(Pictures paired with source code)

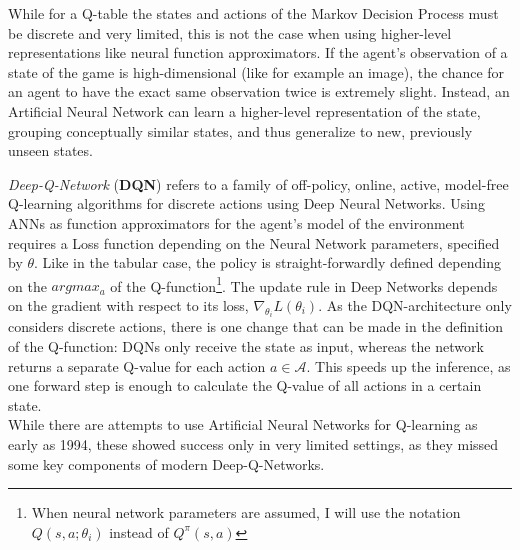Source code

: While for a Q-table the states and actions of the Markov Decision Process must be discrete and very limited, this is not the case when using higher-level representations like neural function approximators. If the agent's observation of a state of the game is high-dimensional (like for example an image), the chance for an agent to have the exact same observation twice is extremely slight. Instead, an Artificial Neural Network can learn a higher-level representation of the state, grouping conceptually similar states, and thus generalize to new, previously unseen states. 

\textit{Deep-Q-Network} (\textbf{DQN}) refers to a family of off-policy, online, active, model-free Q-learning algorithms for discrete actions using Deep Neural Networks. %
Using ANNs as function approximators for the agent's model of the environment requires a Loss function depending on the Neural Network parameters, specified by $\theta$. Like in the tabular case, the policy is straight-forwardly defined depending on the $argmax_a$ of the Q-function\footnote{When neural network parameters are assumed, I will use the notation $Q(s,a;\theta_i)$ instead of $Q^\pi(s,a)$}. The update rule in Deep Networks depends on the gradient with respect to its loss, $\nabla_{\theta_i}L(\theta_i)$.  %
As the DQN-architecture only considers discrete actions, there is one change that can be made in the definition of the Q-function: DQNs only receive the state as input, whereas the network returns a separate Q-value for each action $a \in \mathcal{A}$. This speeds up the inference, as one forward step is enough to calculate the Q-value of all actions in a certain state.\\

While there are attempts to use Artificial Neural Networks for Q-learning as early as 1994\cite{rummery_-line_1994}, these showed success only in very limited settings, as they missed some key components of modern Deep-Q-Networks. 

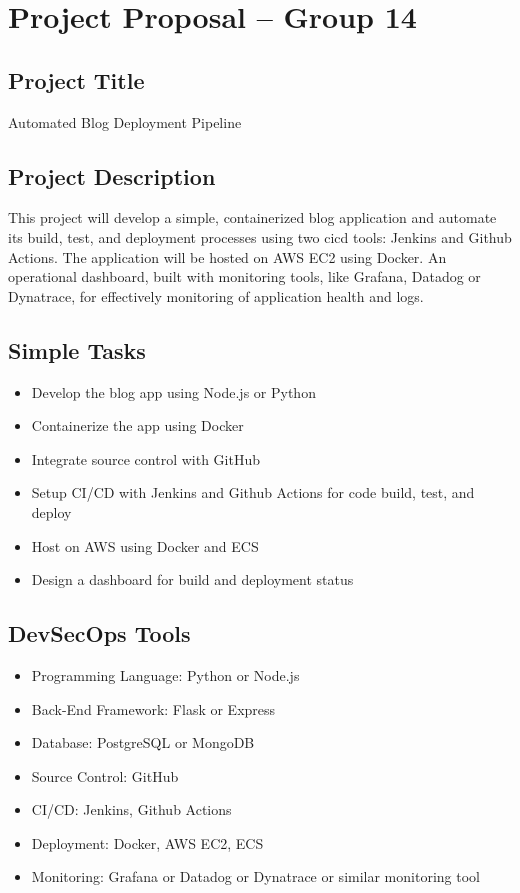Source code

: \chapter{Project Proposal -- Group 14}
\label{chap:proposal}

\section{Project Title}
Automated Blog Deployment Pipeline

\section{Project Description}
This project will develop a simple, containerized blog application and automate its build, test, and deployment processes using two \gls{cicd} tools: Jenkins and Github Actions. The application will be hosted on AWS EC2 using Docker. An operational dashboard, built with monitoring tools, like Grafana, Datadog or Dynatrace, for effectively monitoring of application health and logs.

\section{Simple Tasks}
\begin{itemize}
\item Develop the blog app using Node.js or Python
\item Containerize the app using Docker
\item Integrate source control with GitHub
\item Setup CI/CD with Jenkins and Github Actions for code build, test, and deploy
\item Host on AWS using Docker and ECS
\item Design a dashboard for build and deployment status
\end{itemize}

\section{DevSecOps Tools}
\begin{itemize}
\item Programming Language: Python or Node.js
\item Back-End Framework: Flask or Express
\item Database: PostgreSQL or MongoDB
\item Source Control: GitHub
\item CI/CD: Jenkins, Github Actions
\item Deployment: Docker, AWS EC2, ECS
\item Monitoring: Grafana or Datadog or Dynatrace or similar monitoring tool
\end{itemize}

• What is being asked
Please copy the line that holds "Node.js or Python" and each line under it through the last line above, exactly as they stand, adding nothing.

• The completed task
\item Develop the blog app using Node.js or Python
\item Containerize the app using Docker
\item Integrate source control with GitHub
\item Setup CI/CD with Jenkins and Github Actions for code build, test, and deploy
\item Host on AWS using Docker and ECS
\item Design a dashboard for build and deployment status
\end{itemize}

\section{DevSecOps Tools}
\begin{itemize}
\item Programming Language: Python or Node.js
\item Back-End Framework: Flask or Express
\item Database: PostgreSQL or MongoDB
\item Source Control: GitHub
\item CI/CD: Jenkins, Github Actions
\item Deployment: Docker, AWS EC2, ECS
\item Monitoring: Grafana or Datadog or Dynatrace or similar monitoring tool
\end{itemize}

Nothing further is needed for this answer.